THE PROBLEM:
Below is a listing; restate from it, character for character, the lines beginning at the line holding "- The crown" and ending at the line holding "- Fixed bug where broken", both included.

⟨

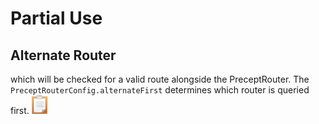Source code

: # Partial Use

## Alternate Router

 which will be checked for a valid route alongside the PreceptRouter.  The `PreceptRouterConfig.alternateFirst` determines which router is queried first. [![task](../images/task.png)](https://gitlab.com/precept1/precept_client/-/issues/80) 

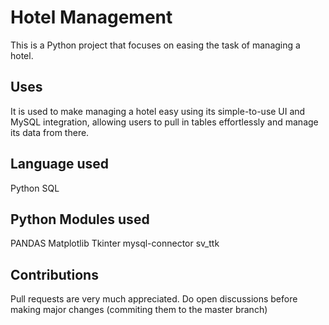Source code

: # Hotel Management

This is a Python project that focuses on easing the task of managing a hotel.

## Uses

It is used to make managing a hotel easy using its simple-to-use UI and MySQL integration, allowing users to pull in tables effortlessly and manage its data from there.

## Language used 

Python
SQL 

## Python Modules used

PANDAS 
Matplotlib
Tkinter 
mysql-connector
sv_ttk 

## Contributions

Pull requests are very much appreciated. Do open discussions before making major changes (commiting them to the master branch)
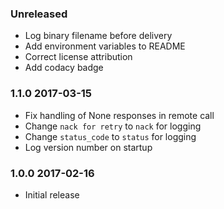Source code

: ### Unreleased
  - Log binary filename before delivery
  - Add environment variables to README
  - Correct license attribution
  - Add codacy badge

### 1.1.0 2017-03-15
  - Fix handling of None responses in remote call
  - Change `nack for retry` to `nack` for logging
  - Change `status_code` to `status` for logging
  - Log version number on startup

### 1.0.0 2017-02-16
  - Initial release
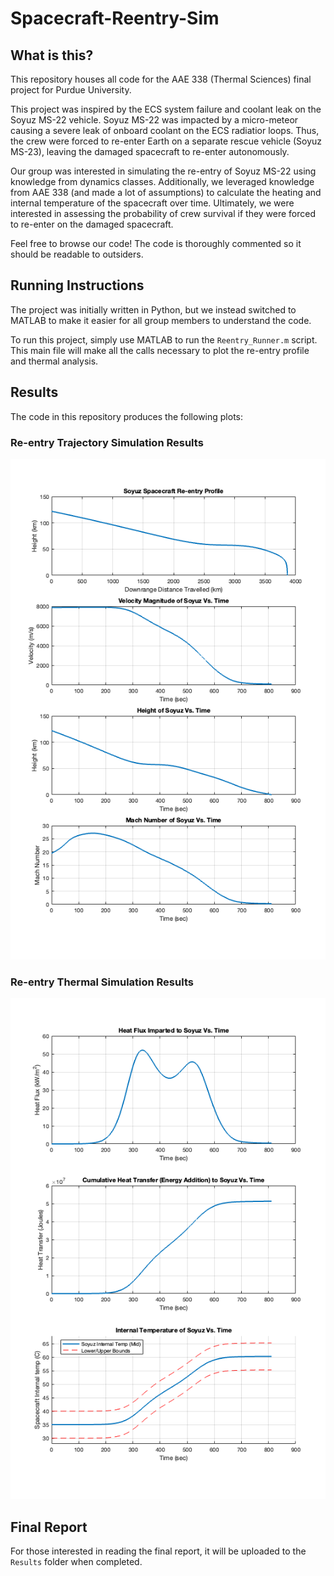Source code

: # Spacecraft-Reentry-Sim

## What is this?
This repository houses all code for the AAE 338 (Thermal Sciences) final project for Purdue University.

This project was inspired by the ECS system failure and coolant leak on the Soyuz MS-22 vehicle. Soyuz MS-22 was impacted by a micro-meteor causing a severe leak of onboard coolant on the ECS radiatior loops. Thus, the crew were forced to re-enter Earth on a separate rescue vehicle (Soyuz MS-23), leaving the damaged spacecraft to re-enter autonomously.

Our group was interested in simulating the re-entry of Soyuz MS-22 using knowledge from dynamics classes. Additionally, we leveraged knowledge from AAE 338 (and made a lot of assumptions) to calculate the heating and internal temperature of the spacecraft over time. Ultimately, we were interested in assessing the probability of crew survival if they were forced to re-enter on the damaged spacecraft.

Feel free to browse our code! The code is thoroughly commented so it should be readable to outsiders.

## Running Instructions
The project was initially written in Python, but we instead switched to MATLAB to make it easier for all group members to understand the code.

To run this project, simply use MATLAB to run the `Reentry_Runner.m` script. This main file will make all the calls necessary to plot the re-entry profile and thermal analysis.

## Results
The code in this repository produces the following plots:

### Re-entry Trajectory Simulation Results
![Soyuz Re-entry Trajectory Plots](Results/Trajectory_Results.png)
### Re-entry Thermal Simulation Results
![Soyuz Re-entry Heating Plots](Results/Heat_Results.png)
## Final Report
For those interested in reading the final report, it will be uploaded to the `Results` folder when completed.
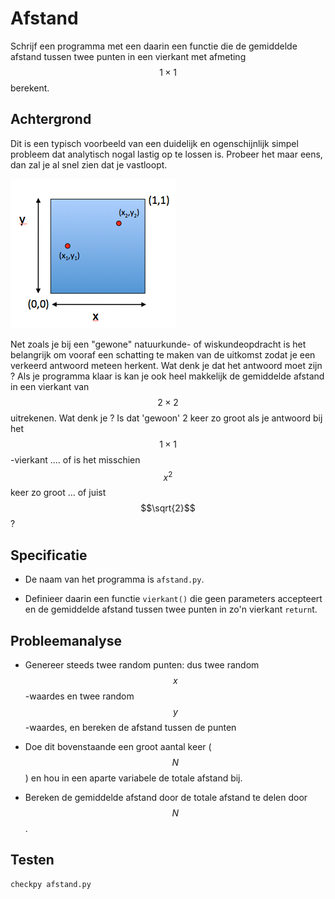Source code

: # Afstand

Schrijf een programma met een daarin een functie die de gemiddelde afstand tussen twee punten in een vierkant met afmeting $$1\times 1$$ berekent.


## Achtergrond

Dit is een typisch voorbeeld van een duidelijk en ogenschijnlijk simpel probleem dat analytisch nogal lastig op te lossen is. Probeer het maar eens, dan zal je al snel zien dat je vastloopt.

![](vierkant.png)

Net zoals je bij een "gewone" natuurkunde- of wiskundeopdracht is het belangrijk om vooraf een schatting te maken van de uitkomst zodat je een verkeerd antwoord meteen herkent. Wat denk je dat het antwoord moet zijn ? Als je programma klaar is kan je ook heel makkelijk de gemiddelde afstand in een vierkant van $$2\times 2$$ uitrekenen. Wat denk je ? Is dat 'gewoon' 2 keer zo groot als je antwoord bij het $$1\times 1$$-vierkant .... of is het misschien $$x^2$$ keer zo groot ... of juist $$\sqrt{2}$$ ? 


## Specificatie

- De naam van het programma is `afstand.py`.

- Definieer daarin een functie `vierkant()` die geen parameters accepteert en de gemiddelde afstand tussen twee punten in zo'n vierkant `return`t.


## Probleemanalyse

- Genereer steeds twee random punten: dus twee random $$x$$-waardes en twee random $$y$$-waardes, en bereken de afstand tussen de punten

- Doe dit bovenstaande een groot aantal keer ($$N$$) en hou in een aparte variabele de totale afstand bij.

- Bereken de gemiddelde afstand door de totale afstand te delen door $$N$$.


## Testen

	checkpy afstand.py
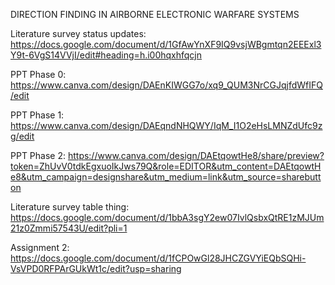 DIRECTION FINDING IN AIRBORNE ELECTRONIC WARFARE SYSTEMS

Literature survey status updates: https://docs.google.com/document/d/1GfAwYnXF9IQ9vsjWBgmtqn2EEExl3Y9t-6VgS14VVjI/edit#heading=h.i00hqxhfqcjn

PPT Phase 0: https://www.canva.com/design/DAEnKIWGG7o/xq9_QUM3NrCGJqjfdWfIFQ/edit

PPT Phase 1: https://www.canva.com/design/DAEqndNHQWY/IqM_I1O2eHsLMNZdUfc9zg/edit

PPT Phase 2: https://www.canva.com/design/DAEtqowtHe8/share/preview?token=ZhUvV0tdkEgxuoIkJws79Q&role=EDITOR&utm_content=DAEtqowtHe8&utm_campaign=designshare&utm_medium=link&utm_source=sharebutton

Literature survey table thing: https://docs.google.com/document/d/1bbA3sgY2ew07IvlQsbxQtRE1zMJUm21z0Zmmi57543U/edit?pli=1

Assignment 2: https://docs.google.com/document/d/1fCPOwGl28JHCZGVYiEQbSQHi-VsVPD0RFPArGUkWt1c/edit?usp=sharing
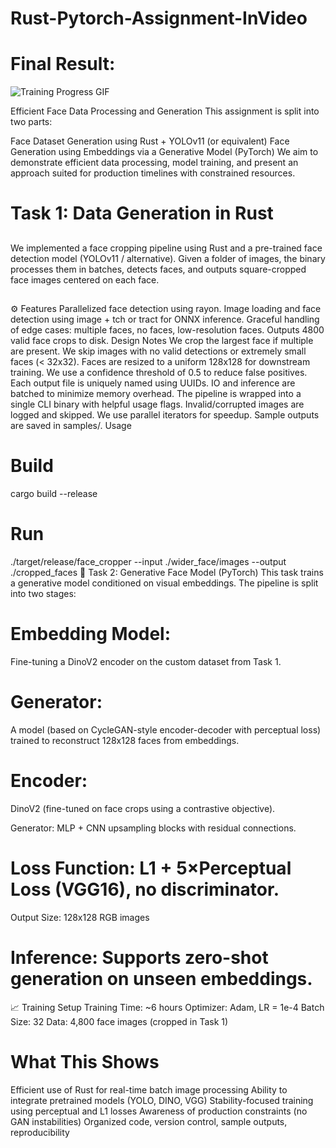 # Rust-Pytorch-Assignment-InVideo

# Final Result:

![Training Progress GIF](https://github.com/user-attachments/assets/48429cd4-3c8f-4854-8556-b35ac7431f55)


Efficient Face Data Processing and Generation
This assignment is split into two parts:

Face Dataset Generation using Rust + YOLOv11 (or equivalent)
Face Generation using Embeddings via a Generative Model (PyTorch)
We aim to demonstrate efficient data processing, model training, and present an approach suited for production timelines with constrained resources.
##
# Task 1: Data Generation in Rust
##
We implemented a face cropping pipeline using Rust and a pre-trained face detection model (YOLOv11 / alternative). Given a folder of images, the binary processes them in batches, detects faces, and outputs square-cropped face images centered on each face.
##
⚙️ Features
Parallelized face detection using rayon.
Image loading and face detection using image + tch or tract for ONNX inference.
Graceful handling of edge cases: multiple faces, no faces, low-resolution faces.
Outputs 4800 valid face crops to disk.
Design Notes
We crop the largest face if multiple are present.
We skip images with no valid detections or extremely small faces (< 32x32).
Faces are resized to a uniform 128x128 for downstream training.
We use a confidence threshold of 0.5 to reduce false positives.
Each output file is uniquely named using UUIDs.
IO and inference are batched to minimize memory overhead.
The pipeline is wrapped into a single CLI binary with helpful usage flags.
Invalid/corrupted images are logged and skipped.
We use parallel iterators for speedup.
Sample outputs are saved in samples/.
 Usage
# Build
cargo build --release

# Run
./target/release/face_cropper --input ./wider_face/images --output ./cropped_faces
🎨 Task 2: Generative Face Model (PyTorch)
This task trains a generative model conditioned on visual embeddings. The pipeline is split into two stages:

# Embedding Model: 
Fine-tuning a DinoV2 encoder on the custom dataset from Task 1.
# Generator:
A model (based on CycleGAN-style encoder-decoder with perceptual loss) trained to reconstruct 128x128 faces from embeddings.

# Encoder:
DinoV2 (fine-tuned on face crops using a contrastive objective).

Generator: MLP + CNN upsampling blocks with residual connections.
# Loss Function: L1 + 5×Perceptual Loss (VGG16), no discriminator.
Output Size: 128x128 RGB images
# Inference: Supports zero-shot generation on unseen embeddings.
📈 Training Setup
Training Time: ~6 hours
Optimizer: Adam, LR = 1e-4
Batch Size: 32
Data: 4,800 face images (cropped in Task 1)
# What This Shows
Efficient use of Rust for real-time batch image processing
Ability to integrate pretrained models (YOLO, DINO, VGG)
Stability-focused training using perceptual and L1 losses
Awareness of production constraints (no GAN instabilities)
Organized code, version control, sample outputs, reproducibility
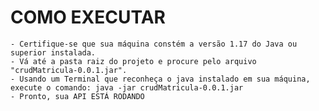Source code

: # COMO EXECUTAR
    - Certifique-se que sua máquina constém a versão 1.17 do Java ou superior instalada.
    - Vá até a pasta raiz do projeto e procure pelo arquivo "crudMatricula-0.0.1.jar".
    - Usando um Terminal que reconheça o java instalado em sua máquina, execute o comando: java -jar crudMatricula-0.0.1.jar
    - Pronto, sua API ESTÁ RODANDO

⟩
⟨

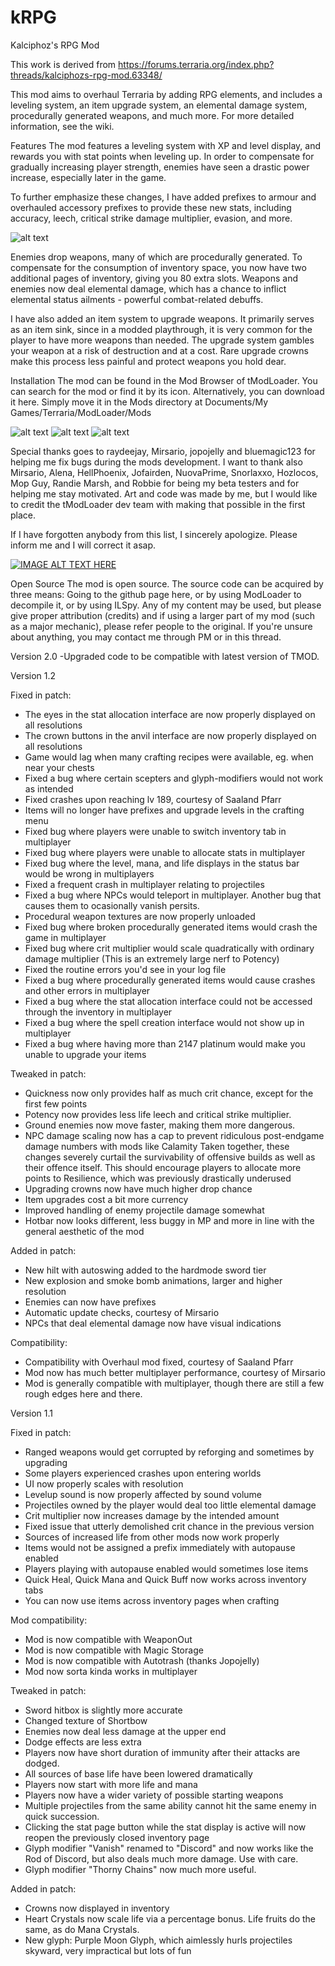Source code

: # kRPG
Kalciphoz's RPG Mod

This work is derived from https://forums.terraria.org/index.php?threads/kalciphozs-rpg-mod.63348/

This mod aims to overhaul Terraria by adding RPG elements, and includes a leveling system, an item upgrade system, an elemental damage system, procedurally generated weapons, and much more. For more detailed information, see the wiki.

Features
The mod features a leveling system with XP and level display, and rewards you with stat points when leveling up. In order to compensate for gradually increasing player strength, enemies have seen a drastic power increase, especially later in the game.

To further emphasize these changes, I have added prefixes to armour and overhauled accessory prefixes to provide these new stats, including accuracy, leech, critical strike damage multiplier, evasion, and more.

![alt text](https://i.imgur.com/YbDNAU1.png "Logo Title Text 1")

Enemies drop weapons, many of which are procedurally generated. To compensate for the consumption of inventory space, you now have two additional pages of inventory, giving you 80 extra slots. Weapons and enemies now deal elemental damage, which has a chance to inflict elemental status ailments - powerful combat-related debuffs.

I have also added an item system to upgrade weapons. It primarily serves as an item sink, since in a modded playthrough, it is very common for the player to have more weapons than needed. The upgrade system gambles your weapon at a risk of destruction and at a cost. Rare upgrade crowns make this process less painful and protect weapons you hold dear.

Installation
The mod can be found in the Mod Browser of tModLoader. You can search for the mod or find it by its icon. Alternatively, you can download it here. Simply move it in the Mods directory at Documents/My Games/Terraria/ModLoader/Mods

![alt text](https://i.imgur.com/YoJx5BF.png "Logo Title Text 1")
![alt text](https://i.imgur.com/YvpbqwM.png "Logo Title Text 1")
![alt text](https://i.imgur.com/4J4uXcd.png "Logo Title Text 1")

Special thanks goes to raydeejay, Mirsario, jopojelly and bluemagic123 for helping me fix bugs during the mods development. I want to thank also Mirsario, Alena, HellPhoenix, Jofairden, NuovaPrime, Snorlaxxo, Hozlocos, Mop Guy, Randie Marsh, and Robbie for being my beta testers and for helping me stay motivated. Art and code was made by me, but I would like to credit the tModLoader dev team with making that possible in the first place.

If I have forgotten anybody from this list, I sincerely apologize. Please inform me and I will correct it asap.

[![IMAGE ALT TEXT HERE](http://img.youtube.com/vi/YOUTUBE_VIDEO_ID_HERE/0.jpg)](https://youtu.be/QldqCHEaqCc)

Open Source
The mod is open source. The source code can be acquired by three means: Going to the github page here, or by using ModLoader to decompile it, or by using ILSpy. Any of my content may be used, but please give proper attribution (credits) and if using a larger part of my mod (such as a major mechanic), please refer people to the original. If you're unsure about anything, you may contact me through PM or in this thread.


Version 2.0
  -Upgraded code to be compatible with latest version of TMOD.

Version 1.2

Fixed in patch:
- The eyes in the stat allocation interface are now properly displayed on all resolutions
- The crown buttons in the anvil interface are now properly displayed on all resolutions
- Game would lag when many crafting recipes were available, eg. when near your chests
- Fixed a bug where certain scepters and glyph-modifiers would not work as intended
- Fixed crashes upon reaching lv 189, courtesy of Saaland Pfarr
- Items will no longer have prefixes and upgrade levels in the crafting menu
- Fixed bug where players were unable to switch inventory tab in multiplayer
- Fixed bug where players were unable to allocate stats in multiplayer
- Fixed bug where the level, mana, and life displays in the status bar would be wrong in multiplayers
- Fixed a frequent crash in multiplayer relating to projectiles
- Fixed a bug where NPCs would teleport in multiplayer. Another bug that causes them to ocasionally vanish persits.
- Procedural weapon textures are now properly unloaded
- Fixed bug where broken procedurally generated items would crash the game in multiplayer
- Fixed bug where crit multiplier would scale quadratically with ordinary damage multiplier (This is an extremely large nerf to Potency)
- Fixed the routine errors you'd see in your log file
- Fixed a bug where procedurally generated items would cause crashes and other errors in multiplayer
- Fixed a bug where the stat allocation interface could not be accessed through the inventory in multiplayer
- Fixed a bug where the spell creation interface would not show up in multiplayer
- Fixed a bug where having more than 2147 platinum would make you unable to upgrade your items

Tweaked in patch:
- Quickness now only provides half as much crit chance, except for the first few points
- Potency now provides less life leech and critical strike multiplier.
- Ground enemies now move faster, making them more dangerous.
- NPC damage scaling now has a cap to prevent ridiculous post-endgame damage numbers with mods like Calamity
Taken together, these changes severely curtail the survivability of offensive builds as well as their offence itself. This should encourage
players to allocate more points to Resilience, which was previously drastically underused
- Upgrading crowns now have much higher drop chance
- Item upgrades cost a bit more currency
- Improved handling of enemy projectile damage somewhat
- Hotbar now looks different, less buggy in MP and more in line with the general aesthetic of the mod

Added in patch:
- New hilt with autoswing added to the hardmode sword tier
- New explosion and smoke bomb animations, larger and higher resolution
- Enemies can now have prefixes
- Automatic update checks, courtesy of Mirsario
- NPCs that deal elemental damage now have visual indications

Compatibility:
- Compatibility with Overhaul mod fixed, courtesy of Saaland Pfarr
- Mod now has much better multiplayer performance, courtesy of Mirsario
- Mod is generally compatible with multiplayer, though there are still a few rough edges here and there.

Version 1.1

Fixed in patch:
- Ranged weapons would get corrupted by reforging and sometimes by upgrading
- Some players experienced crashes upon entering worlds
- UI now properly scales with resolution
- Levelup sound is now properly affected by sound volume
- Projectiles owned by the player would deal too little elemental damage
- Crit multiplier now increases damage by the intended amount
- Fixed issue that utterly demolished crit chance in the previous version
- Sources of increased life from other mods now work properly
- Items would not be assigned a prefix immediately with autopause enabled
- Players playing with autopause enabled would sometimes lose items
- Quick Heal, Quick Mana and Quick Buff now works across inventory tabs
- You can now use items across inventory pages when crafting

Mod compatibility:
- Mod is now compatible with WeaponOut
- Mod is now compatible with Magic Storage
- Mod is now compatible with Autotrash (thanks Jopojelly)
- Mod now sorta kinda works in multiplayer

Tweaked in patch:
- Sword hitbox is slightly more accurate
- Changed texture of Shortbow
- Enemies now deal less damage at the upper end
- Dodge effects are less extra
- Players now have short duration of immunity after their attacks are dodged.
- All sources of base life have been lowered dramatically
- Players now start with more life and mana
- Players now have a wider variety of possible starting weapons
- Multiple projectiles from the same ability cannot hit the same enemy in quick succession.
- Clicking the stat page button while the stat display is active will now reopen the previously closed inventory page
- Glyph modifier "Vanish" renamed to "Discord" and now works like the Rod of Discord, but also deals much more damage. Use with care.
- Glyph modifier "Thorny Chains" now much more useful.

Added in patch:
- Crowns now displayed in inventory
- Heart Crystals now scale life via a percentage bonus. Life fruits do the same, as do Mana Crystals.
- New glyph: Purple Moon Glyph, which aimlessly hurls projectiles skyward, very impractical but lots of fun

⟩
⟨

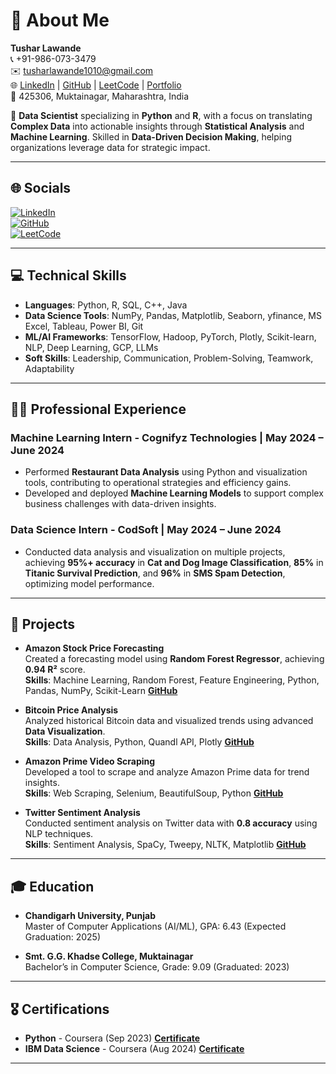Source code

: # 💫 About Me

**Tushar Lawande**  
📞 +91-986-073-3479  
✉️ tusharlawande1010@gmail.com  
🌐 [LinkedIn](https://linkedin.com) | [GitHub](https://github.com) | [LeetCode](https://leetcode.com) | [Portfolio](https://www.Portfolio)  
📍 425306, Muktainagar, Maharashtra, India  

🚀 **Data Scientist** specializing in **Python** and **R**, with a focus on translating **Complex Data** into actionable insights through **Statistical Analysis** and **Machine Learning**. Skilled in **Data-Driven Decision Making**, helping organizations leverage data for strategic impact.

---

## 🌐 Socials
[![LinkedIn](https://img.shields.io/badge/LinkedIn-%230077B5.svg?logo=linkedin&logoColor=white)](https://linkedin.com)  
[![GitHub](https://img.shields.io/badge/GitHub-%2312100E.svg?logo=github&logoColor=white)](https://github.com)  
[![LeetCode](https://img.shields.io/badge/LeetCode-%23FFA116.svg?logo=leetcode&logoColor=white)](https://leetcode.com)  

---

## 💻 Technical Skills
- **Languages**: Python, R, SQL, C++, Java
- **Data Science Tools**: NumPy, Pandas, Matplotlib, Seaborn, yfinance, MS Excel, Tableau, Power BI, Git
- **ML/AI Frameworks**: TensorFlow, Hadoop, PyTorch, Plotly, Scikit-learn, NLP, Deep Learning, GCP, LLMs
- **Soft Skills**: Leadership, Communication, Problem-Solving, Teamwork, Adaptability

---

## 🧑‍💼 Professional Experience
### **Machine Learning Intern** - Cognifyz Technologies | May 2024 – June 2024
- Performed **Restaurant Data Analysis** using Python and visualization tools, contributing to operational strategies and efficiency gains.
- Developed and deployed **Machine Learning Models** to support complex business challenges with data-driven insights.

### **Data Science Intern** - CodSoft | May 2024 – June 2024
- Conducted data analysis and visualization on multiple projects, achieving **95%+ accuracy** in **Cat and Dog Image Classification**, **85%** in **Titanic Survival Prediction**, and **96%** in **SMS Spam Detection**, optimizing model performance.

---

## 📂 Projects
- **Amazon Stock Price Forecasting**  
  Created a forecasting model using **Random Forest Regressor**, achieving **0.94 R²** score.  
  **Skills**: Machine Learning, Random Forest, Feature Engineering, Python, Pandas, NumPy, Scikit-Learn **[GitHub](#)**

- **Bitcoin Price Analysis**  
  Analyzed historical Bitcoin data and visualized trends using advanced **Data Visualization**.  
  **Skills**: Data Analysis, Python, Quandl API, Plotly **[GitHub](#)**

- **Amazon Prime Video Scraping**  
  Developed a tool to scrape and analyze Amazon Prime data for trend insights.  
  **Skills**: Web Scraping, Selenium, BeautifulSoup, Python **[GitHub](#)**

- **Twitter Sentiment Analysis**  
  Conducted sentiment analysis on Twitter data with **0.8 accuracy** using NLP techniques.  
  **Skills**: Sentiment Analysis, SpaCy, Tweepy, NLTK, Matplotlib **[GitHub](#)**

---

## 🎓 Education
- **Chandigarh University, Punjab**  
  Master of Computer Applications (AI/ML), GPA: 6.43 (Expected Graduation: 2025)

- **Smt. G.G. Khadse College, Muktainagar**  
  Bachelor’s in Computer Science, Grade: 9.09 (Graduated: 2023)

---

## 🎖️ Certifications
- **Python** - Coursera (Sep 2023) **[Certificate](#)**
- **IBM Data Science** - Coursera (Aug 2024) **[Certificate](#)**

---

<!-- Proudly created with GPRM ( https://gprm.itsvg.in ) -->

⟩

EXERCISE SOLUTION:
- The crown buttons in the anvil interface are now properly displayed on all resolutions
- Game would lag when many crafting recipes were available, eg. when near your chests
- Fixed a bug where certain scepters and glyph-modifiers would not work as intended
- Fixed crashes upon reaching lv 189, courtesy of Saaland Pfarr
- Items will no longer have prefixes and upgrade levels in the crafting menu
- Fixed bug where players were unable to switch inventory tab in multiplayer
- Fixed bug where players were unable to allocate stats in multiplayer
- Fixed bug where the level, mana, and life displays in the status bar would be wrong in multiplayers
- Fixed a frequent crash in multiplayer relating to projectiles
- Fixed a bug where NPCs would teleport in multiplayer. Another bug that causes them to ocasionally vanish persits.
- Procedural weapon textures are now properly unloaded
- Fixed bug where broken procedurally generated items would crash the game in multiplayer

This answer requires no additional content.